Only the number is wanted: how many lines in the data contain "command"?

START Given data

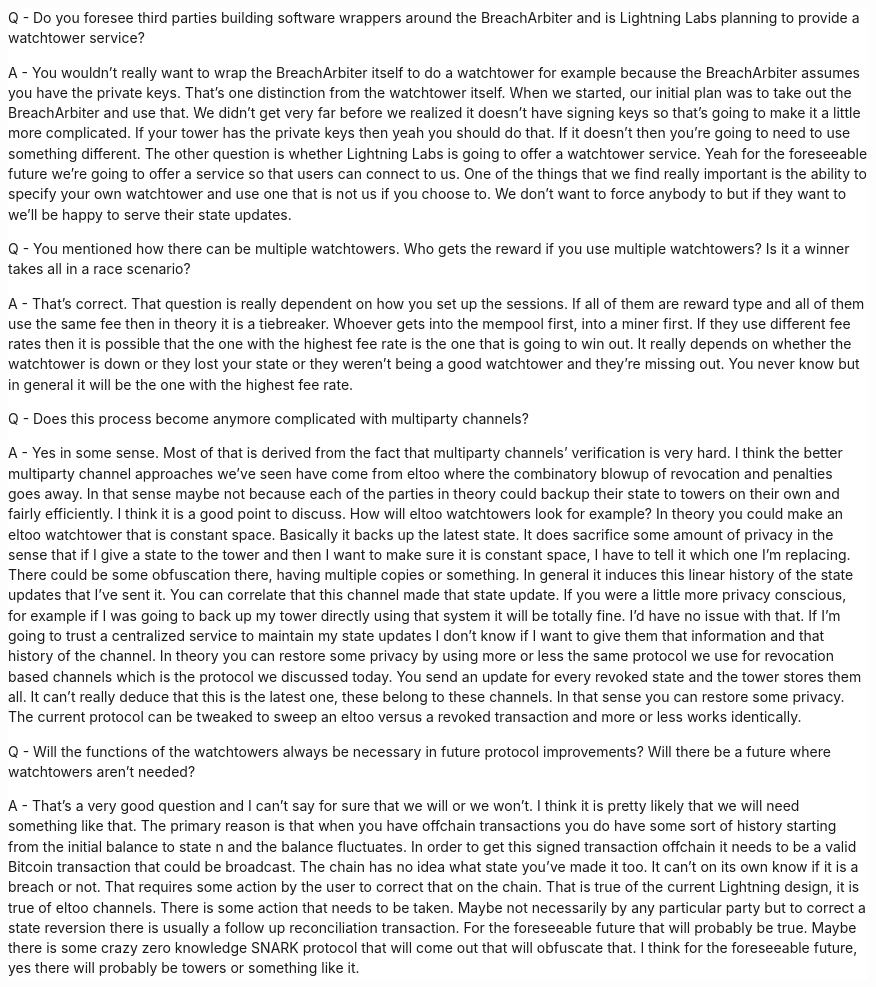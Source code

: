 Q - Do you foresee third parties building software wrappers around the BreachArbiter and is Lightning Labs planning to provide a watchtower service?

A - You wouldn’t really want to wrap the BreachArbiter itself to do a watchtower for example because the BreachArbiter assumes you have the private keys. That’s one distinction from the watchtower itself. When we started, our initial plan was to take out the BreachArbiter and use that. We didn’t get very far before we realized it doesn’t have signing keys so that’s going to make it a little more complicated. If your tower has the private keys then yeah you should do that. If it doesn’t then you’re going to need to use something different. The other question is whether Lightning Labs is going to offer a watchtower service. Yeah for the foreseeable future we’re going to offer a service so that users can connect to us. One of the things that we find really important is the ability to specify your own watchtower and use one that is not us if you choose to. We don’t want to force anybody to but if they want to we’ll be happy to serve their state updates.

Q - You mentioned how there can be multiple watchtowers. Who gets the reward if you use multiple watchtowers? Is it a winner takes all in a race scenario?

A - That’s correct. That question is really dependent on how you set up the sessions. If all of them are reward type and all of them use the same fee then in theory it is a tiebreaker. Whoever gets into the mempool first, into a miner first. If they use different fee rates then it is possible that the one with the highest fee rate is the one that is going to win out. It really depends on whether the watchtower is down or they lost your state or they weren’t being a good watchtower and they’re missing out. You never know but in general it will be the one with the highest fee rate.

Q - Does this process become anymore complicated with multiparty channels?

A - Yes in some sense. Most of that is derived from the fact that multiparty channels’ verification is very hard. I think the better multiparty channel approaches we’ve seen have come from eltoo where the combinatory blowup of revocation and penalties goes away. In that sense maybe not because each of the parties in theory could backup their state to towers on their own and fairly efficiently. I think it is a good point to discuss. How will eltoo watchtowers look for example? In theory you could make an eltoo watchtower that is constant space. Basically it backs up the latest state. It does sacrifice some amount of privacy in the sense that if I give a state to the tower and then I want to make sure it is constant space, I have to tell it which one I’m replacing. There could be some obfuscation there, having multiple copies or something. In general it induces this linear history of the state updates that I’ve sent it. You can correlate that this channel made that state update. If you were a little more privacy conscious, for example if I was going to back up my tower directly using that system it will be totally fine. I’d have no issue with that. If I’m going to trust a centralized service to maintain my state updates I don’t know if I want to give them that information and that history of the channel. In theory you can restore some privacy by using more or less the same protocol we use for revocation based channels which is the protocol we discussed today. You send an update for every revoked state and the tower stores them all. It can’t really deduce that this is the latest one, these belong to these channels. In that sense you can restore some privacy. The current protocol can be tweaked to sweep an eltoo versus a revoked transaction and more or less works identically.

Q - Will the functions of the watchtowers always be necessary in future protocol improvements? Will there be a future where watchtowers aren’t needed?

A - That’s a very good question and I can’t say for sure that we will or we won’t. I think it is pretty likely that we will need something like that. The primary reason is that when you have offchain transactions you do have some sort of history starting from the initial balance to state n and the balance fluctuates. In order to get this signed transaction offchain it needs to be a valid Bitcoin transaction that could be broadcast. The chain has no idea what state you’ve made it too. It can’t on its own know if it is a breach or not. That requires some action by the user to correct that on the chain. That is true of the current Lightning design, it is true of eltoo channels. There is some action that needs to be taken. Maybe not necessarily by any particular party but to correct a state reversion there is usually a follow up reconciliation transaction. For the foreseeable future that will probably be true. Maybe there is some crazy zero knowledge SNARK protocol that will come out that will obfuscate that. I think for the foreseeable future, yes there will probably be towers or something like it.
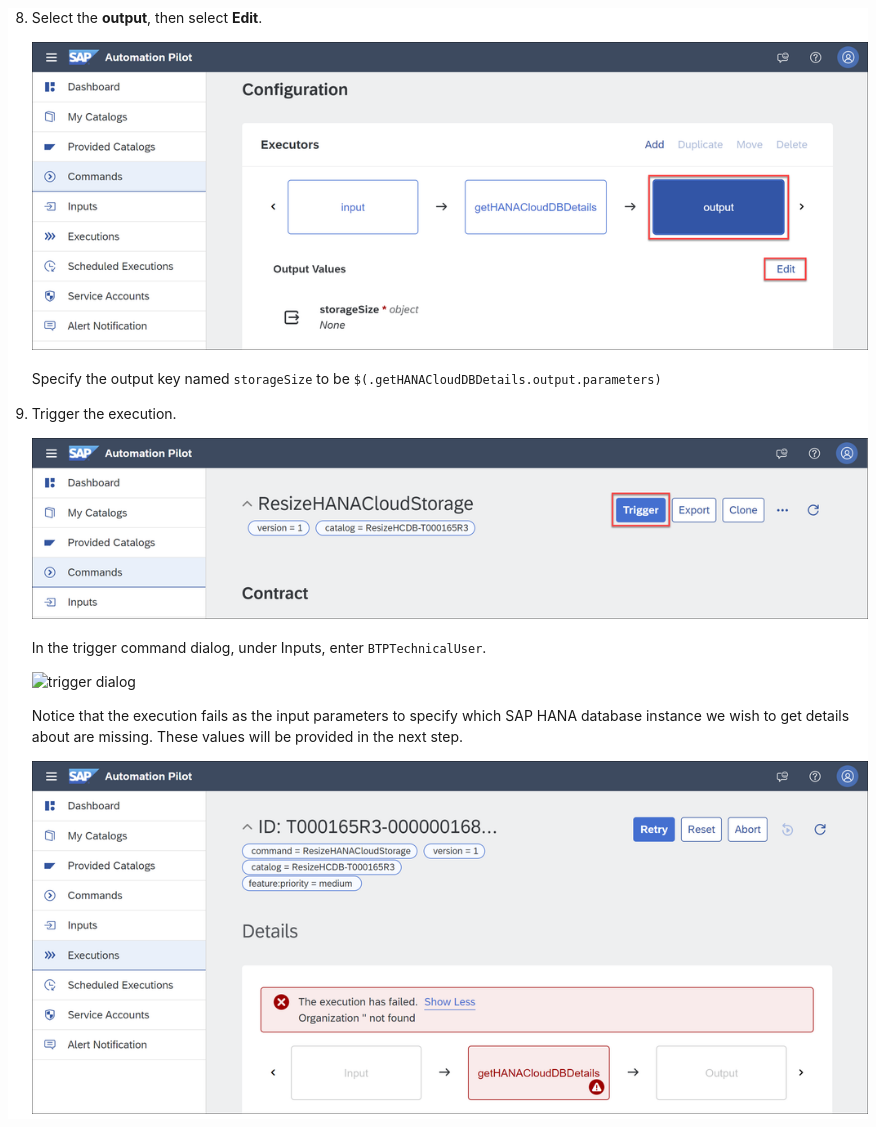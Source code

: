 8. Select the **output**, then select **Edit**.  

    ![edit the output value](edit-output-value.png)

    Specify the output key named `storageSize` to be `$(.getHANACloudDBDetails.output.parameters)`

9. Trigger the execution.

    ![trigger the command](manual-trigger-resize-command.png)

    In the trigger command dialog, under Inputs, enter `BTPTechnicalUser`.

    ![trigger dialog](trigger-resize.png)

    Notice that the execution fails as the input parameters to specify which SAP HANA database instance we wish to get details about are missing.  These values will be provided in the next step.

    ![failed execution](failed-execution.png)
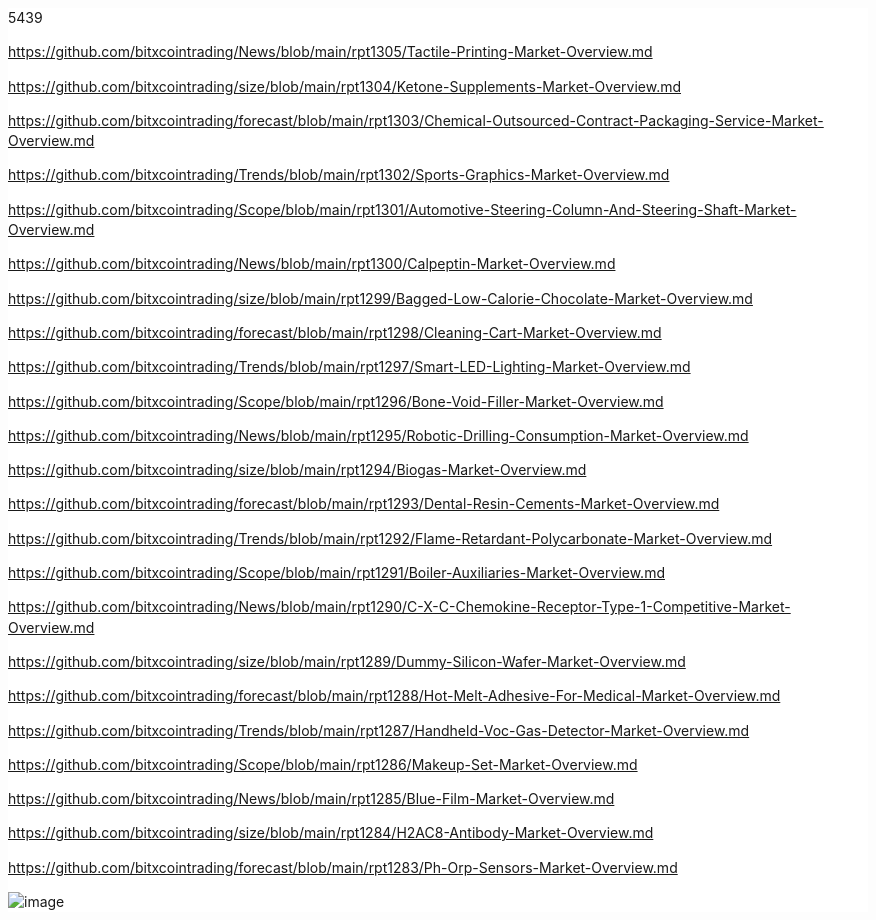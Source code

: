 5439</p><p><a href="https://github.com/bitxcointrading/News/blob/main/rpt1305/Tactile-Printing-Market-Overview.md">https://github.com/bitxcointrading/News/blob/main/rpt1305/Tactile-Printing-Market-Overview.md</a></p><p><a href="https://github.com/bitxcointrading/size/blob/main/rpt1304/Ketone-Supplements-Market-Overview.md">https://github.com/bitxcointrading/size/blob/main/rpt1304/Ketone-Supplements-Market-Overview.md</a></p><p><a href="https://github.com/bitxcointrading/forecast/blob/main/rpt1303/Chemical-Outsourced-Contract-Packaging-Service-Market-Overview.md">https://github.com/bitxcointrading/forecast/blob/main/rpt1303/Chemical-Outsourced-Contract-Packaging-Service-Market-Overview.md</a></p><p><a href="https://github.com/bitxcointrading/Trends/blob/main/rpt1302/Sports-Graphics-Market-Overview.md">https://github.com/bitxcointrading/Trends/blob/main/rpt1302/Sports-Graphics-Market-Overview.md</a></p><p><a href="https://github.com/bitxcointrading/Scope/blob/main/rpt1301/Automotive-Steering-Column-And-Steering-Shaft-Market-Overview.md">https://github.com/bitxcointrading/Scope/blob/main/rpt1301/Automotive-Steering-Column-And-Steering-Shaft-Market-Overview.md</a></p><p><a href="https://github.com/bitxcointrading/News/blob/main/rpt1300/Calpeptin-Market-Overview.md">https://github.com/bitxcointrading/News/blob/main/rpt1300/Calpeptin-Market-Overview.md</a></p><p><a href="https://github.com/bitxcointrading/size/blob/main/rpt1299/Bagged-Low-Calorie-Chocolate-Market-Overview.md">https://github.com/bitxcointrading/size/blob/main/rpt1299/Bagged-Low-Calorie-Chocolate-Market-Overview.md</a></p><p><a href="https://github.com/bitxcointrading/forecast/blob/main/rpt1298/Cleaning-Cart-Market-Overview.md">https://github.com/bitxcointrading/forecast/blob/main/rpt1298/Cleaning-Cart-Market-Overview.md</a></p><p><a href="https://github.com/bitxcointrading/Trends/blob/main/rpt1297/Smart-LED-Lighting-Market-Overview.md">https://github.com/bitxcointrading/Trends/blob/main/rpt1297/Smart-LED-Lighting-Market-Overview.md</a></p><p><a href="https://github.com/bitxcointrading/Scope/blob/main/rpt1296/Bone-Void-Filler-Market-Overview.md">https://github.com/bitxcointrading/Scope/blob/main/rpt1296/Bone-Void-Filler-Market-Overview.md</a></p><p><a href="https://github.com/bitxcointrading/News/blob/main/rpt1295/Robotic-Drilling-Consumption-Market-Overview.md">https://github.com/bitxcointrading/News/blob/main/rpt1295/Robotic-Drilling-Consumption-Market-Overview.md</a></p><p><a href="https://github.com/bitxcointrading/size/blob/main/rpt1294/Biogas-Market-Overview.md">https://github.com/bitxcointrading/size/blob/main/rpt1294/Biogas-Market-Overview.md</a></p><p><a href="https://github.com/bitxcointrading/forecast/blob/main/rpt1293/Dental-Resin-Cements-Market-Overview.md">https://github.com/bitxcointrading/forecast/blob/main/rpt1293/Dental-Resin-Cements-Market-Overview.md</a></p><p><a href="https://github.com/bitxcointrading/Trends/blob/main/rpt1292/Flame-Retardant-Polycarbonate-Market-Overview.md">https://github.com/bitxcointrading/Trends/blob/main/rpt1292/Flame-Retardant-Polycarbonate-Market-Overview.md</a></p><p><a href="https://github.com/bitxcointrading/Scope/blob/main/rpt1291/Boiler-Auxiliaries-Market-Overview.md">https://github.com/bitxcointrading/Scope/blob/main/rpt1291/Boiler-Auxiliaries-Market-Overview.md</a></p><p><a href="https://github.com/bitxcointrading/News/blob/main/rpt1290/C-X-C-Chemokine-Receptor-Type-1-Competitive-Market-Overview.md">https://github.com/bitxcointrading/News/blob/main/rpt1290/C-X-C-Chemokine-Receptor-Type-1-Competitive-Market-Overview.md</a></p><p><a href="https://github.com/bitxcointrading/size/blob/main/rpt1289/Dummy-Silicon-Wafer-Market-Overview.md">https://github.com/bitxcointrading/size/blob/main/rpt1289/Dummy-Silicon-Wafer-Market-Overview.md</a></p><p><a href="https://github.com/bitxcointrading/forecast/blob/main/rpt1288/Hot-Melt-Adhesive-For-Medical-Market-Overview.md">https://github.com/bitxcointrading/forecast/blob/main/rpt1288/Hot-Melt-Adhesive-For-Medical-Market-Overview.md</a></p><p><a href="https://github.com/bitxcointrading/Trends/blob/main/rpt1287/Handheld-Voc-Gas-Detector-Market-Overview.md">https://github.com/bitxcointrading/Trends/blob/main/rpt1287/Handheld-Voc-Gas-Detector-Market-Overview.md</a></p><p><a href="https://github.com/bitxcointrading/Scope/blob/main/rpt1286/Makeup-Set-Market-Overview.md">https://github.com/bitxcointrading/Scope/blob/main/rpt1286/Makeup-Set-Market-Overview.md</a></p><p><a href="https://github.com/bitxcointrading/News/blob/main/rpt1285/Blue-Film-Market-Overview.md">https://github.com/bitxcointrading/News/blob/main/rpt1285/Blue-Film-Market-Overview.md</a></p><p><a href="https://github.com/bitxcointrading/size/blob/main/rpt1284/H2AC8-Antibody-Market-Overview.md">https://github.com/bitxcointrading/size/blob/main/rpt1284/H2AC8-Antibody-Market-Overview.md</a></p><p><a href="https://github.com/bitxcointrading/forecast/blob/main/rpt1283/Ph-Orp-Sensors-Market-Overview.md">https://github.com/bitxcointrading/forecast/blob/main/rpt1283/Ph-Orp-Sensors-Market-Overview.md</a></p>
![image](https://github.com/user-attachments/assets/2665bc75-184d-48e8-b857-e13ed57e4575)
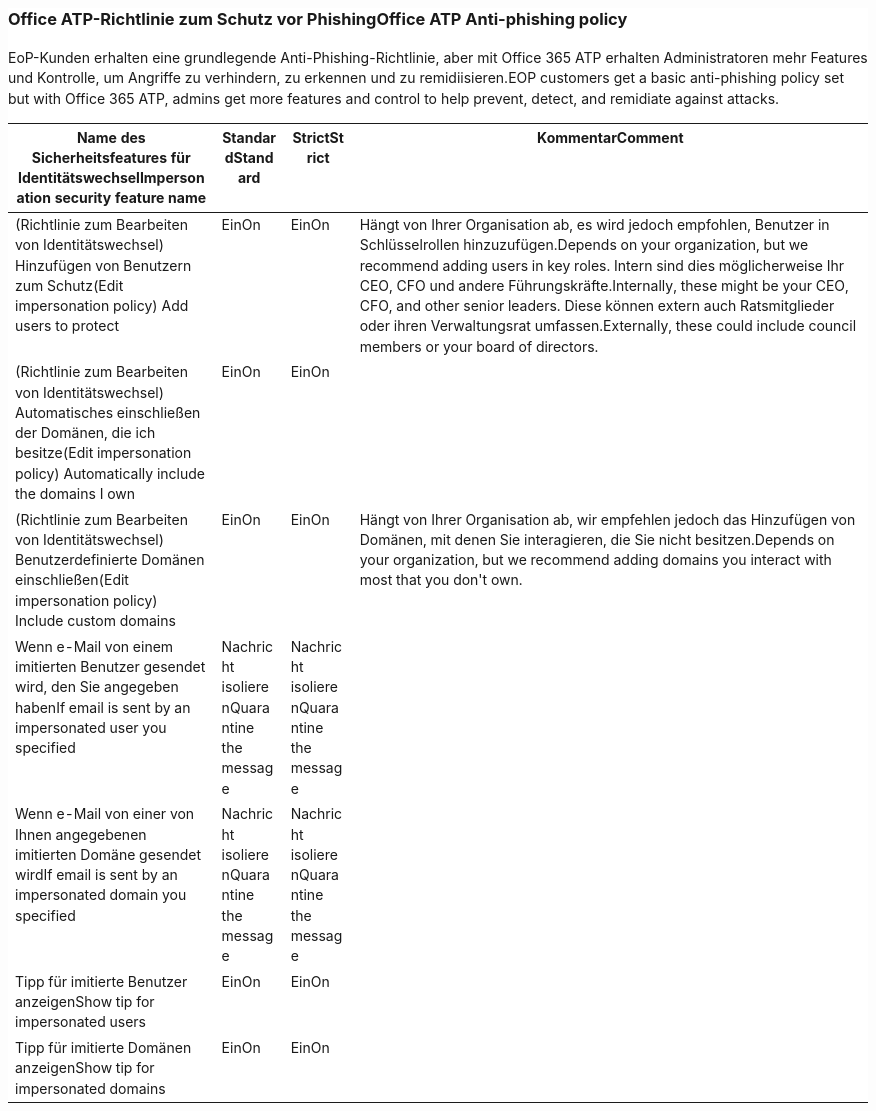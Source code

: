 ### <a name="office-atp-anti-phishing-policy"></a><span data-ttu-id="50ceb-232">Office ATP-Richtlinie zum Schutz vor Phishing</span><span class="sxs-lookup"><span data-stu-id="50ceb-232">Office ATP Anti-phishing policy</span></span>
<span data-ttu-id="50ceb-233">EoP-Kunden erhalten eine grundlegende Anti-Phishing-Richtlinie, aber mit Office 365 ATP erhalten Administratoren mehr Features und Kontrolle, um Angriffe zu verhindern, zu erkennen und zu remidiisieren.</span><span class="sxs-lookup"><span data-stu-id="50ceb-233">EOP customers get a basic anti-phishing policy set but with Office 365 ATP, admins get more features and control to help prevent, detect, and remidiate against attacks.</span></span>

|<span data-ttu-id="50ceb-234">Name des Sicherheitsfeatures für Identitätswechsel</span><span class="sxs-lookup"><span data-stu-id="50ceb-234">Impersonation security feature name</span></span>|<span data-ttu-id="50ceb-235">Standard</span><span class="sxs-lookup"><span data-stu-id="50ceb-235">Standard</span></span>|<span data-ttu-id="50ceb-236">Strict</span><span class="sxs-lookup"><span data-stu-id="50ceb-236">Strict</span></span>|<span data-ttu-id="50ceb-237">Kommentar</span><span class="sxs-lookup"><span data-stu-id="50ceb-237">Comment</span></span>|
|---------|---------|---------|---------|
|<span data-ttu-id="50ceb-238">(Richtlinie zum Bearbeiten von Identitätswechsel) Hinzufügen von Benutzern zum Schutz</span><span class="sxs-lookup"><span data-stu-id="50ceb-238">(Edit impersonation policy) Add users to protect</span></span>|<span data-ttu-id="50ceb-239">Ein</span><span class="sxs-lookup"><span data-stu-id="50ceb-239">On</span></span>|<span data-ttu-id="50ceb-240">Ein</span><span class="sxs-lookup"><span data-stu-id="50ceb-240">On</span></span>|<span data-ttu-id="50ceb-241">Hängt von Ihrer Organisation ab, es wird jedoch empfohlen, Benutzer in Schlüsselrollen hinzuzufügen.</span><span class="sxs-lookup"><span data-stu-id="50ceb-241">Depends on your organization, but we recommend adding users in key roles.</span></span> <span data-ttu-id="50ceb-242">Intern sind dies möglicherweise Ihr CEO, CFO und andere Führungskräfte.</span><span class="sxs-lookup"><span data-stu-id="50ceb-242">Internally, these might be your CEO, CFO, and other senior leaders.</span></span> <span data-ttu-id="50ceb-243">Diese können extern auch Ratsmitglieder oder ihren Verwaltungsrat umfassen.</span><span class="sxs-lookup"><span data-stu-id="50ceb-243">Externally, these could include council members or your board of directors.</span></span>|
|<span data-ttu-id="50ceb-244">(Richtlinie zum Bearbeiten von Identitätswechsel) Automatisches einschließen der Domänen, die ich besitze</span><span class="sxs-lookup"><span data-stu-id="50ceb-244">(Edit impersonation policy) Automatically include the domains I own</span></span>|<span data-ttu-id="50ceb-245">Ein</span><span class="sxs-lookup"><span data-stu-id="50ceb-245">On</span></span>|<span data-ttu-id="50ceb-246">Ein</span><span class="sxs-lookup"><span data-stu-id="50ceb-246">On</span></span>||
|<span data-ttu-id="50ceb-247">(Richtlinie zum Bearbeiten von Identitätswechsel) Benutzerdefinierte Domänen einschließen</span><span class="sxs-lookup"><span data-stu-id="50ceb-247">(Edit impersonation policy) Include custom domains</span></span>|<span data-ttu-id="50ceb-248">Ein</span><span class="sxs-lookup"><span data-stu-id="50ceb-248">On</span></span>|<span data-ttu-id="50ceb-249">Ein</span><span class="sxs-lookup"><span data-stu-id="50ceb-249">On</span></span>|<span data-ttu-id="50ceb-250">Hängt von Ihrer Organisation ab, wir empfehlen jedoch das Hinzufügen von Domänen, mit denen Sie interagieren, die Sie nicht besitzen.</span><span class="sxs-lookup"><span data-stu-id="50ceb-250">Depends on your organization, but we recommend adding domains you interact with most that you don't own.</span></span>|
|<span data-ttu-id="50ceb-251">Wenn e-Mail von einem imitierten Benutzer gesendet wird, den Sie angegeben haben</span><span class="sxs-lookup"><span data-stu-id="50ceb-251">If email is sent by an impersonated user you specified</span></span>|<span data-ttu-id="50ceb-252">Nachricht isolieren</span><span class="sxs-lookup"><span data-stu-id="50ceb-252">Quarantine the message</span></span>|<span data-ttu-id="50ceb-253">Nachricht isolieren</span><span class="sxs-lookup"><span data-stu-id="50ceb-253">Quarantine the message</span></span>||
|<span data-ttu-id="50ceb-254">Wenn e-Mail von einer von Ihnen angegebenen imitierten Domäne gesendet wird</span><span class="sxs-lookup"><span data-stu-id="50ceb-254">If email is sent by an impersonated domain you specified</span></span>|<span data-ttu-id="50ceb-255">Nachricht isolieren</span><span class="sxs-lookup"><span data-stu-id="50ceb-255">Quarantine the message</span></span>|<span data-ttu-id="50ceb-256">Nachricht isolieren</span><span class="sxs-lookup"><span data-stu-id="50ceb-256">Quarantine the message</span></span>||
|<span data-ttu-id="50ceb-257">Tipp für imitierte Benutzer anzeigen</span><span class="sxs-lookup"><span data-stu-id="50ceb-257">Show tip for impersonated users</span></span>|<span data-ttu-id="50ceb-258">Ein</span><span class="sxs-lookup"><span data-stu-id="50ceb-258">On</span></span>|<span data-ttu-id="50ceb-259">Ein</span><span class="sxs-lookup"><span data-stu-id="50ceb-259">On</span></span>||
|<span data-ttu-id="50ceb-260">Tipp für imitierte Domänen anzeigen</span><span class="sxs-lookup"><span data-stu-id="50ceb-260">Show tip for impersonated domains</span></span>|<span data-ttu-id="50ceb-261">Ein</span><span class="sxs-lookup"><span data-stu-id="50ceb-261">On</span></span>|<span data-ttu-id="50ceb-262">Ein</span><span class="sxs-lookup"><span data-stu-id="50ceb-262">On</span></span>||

END Given data

* [Response box]: 2